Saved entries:

......

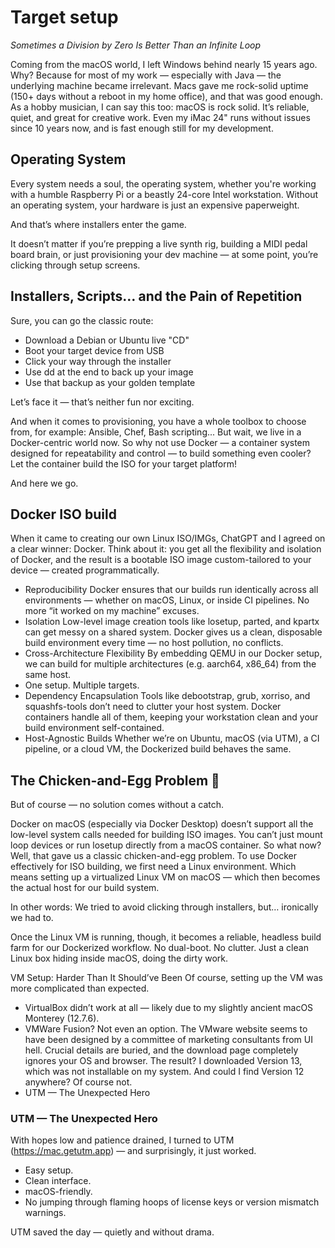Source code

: # Target setup

<cite>Sometimes a Division by Zero Is Better Than an Infinite Loop</cite>

Coming from the macOS world, I left Windows behind nearly 15 years ago.
Why? Because for most of my work — especially with Java — the underlying machine became irrelevant.
Macs gave me rock-solid uptime (150+ days without a reboot in my home office), and that was good enough.
As a hobby musician, I can say this too: macOS is rock solid. It’s reliable, quiet, and great for 
creative work. Even my iMac 24" runs without issues since 10 years now, and is fast enough still for my development. 

## Operating System

Every system needs a soul, the operating system, whether you're working with a humble Raspberry Pi
or a beastly 24-core Intel workstation. Without an operating system, your hardware is just an expensive paperweight.

And that’s where installers enter the game.

It doesn’t matter if you’re prepping a live synth rig, building a MIDI pedal board brain,
or just provisioning your dev machine — at some point, you’re clicking through setup screens.

## Installers, Scripts… and the Pain of Repetition

Sure, you can go the classic route:

- Download a Debian or Ubuntu live "CD"
- Boot your target device from USB
- Click your way through the installer
- Use dd at the end to back up your image
- Use that backup as your golden template

Let’s face it — that’s neither fun nor exciting.

And when it comes to provisioning, you have a whole toolbox to choose from, for example: Ansible, Chef, Bash scripting...
But wait, we live in a Docker-centric world now.
So why not use Docker — a container system designed for repeatability and control — to build something even cooler?
Let the container build the ISO for your target platform!

And here we go.

## Docker ISO build

When it came to creating our own Linux ISO/IMGs, ChatGPT and I agreed on a clear winner: Docker.
Think about it: you get all the flexibility and isolation of Docker, and the result is a bootable ISO image
custom-tailored to your device — created programmatically.

- Reproducibility
Docker ensures that our builds run identically across all environments —
whether on macOS, Linux, or inside CI pipelines. No more “it worked on my machine” excuses.
- Isolation
Low-level image creation tools like losetup, parted, and kpartx can get messy on a shared system.
Docker gives us a clean, disposable build environment every time — no host pollution, no conflicts.
- Cross-Architecture Flexibility
By embedding QEMU in our Docker setup, we can build for multiple architectures
(e.g. aarch64, x86_64) from the same host.
- One setup. Multiple targets.
- Dependency Encapsulation
Tools like debootstrap, grub, xorriso, and squashfs-tools don’t need to clutter your host system.
Docker containers handle all of them, keeping your workstation clean and your build environment self-contained.
- Host-Agnostic Builds
Whether we’re on Ubuntu, macOS (via UTM), a CI pipeline, or a cloud VM,
the Dockerized build behaves the same.

## The Chicken-and-Egg Problem 🐣

But of course — no solution comes without a catch.

Docker on macOS (especially via Docker Desktop) doesn’t support all the low-level system calls needed
for building ISO images. You can’t just mount loop devices or run losetup directly from a macOS container.
So what now? Well, that gave us a classic chicken-and-egg problem.
To use Docker effectively for ISO building, we first need a Linux environment.
Which means setting up a virtualized Linux VM on macOS — which then becomes the actual host for our build system.

In other words: We tried to avoid clicking through installers, but… ironically we had to.

Once the Linux VM is running, though, it becomes a reliable, headless build farm for our Dockerized workflow.
No dual-boot. No clutter. Just a clean Linux box hiding inside macOS, doing the dirty work.

VM Setup: Harder Than It Should’ve Been
Of course, setting up the VM was more complicated than expected.
- VirtualBox didn’t work at all — likely due to my slightly ancient macOS Monterey (12.7.6).
- VMWare Fusion? Not even an option.
The VMware website seems to have been designed by a committee of marketing consultants from UI hell.
Crucial details are buried, and the download page completely ignores your OS and browser.
The result? I downloaded Version 13, which was not installable on my system.
And could I find Version 12 anywhere? Of course not.
- UTM — The Unexpected Hero

### UTM — The Unexpected Hero

With hopes low and patience drained, I turned to UTM (https://mac.getutm.app) — and surprisingly, it just worked.

- Easy setup.
- Clean interface.
- macOS-friendly.
- No jumping through flaming hoops of license keys or version mismatch warnings.

UTM saved the day — quietly and without drama.

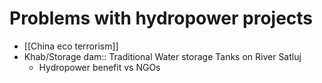 # Problems with hydropower projects
* [[China eco terrorism]]
* Khab/Storage dam:: Traditional Water storage Tanks on River Satluj
	* Hydropower benefit vs NGOs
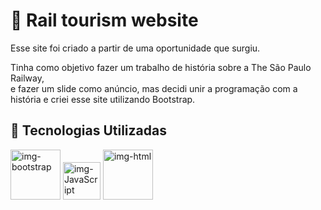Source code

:<h1>🚝 Rail tourism website</h1>
<p>Esse site foi criado a partir de uma oportunidade que surgiu.</p>
<p>
  Tinha como objetivo fazer um trabalho de história sobre a The São Paulo Railway,<br> 
  e fazer um slide como anúncio, mas decidi unir a programação com a história e criei esse site utilizando Bootstrap.
 </p>
 <h2>🦄 Tecnologias Utilizadas</h2>
 <div class="tecnologias">
  <img          src="https://camo.githubusercontent.com/84746920d1a9906680c387b3cc8753ee842e996fc8915abd295011e15b594b74/68747470733a2f2f676574626f6f7473747261702e636f6d2f646f63732f352e312f6173736574732f6272616e642f626f6f7473747261702d6c6f676f2d736861646f772e706e67" width="80px" alt="img-bootstrap">
  <img src="https://encrypted-tbn0.gstatic.com/images?q=tbn:ANd9GcSiKztGHvMvOqlh91-rltzuzIbZd07cPz-RpA&usqp=CAU" width="60px" alt="img-JavaScript"> 
  <img src="https://cdn.pixabay.com/photo/2017/08/05/11/16/logo-2582748_640.png" width="80px" alt="img-html"> 
</div>

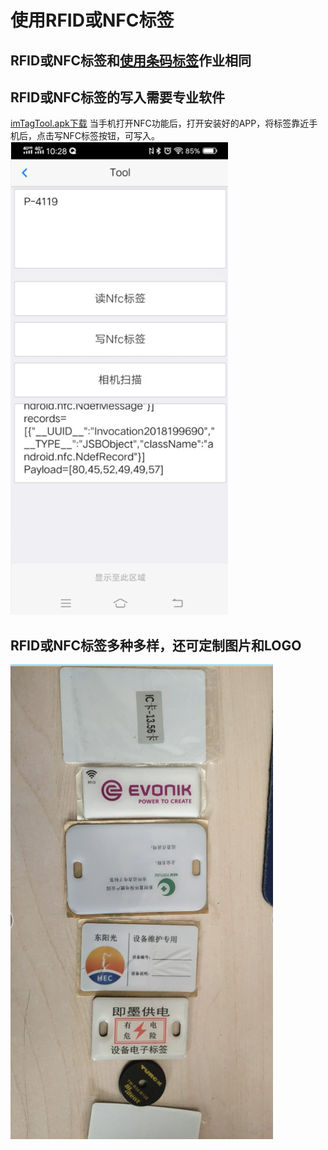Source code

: # 使用RFID或NFC标签
## RFID或NFC标签和[使用条码标签](附录/使用条码标签.md)作业相同
## RFID或NFC标签的写入需要专业软件
<a href="附录/images/imTagTool.apk" target="_blank">imTagTool.apk下载</a>
当手机打开NFC功能后，打开安装好的APP，将标签靠近手机后，点击写NFC标签按钮，可写入。
![](./images/NFC标签.png)
## RFID或NFC标签多种多样，还可定制图片和LOGO
![](./images/NFC标签2.png)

......

▶ _Assignment_
Filter the records above and return every line that holds the word "live".

▶ _Written reply_
It doesn’t matter if you’re prepping a live synth rig, building a MIDI pedal board brain,
- Download a Debian or Ubuntu live "CD"
But wait, we live in a Docker-centric world now.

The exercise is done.